Exercise =
Could you give the data that follows again exactly, without its pictures?

Stored data entries

::::::::::

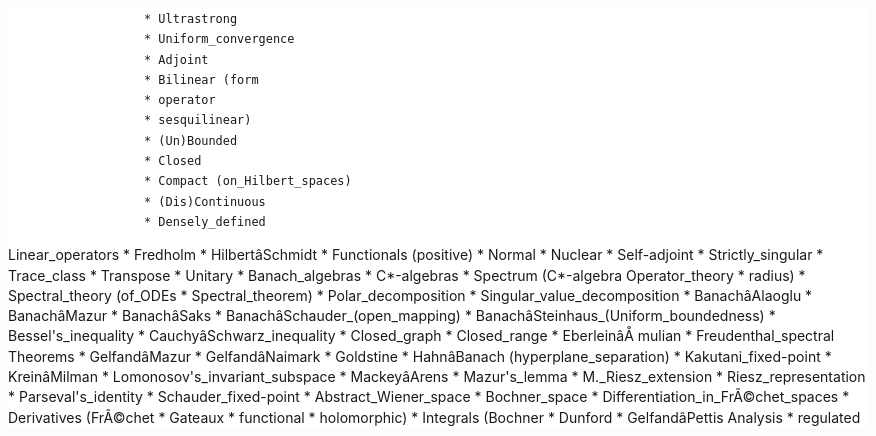                        * Ultrastrong
                       * Uniform_convergence
                       * Adjoint
                       * Bilinear (form
                       * operator
                       * sesquilinear)
                       * (Un)Bounded
                       * Closed
                       * Compact (on_Hilbert_spaces)
                       * (Dis)Continuous
                       * Densely_defined
Linear_operators       * Fredholm
                       * HilbertâSchmidt
                       * Functionals (positive)
                       * Normal
                       * Nuclear
                       * Self-adjoint
                       * Strictly_singular
                       * Trace_class
                       * Transpose
                       * Unitary
                       * Banach_algebras
                       * C*-algebras
                       * Spectrum (C*-algebra
Operator_theory        * radius)
                       * Spectral_theory (of_ODEs
                       * Spectral_theorem)
                       * Polar_decomposition
                       * Singular_value_decomposition
                       * BanachâAlaoglu
                       * BanachâMazur
                       * BanachâSaks
                       * BanachâSchauder_(open_mapping)
                       * BanachâSteinhaus_(Uniform_boundedness)
                       * Bessel's_inequality
                       * CauchyâSchwarz_inequality
                       * Closed_graph
                       * Closed_range
                       * EberleinâÅ mulian
                       * Freudenthal_spectral
Theorems               * GelfandâMazur
                       * GelfandâNaimark
                       * Goldstine
                       * HahnâBanach (hyperplane_separation)
                       * Kakutani_fixed-point
                       * KreinâMilman
                       * Lomonosov's_invariant_subspace
                       * MackeyâArens
                       * Mazur's_lemma
                       * M._Riesz_extension
                       * Riesz_representation
                       * Parseval's_identity
                       * Schauder_fixed-point
                       * Abstract_Wiener_space
                       * Bochner_space
                       * Differentiation_in_FrÃ©chet_spaces
                       * Derivatives (FrÃ©chet
                       * Gateaux
                       * functional
                       * holomorphic)
                       * Integrals (Bochner
                       * Dunford
                       * GelfandâPettis
Analysis               * regulated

::::::::::

Output of the task =
                        * Ultrastrong
                       * Uniform_convergence
                       * Adjoint
                       * Bilinear (form
                       * operator
                       * sesquilinear)
                       * (Un)Bounded
                       * Closed
                       * Compact (on_Hilbert_spaces)
                       * (Dis)Continuous
                       * Densely_defined
Linear_operators       * Fredholm
                       * HilbertâSchmidt
                       * Functionals (positive)
                       * Normal
                       * Nuclear
                       * Self-adjoint
                       * Strictly_singular
                       * Trace_class
                       * Transpose
                       * Unitary
                       * Banach_algebras
                       * C*-algebras
                       * Spectrum (C*-algebra
Operator_theory        * radius)
                       * Spectral_theory (of_ODEs
                       * Spectral_theorem)
                       * Polar_decomposition
                       * Singular_value_decomposition
                       * BanachâAlaoglu
                       * BanachâMazur
                       * BanachâSaks
                       * BanachâSchauder_(open_mapping)
                       * BanachâSteinhaus_(Uniform_boundedness)
                       * Bessel's_inequality
                       * CauchyâSchwarz_inequality
                       * Closed_graph
                       * Closed_range
                       * EberleinâÅ mulian
                       * Freudenthal_spectral
Theorems               * GelfandâMazur
                       * GelfandâNaimark
                       * Goldstine
                       * HahnâBanach (hyperplane_separation)
                       * Kakutani_fixed-point
                       * KreinâMilman
                       * Lomonosov's_invariant_subspace
                       * MackeyâArens
                       * Mazur's_lemma
                       * M._Riesz_extension
                       * Riesz_representation
                       * Parseval's_identity
                       * Schauder_fixed-point
                       * Abstract_Wiener_space
                       * Bochner_space
                       * Differentiation_in_FrÃ©chet_spaces
                       * Derivatives (FrÃ©chet
                       * Gateaux
                       * functional
                       * holomorphic)
                       * Integrals (Bochner
                       * Dunford
                       * GelfandâPettis
Analysis               * regulated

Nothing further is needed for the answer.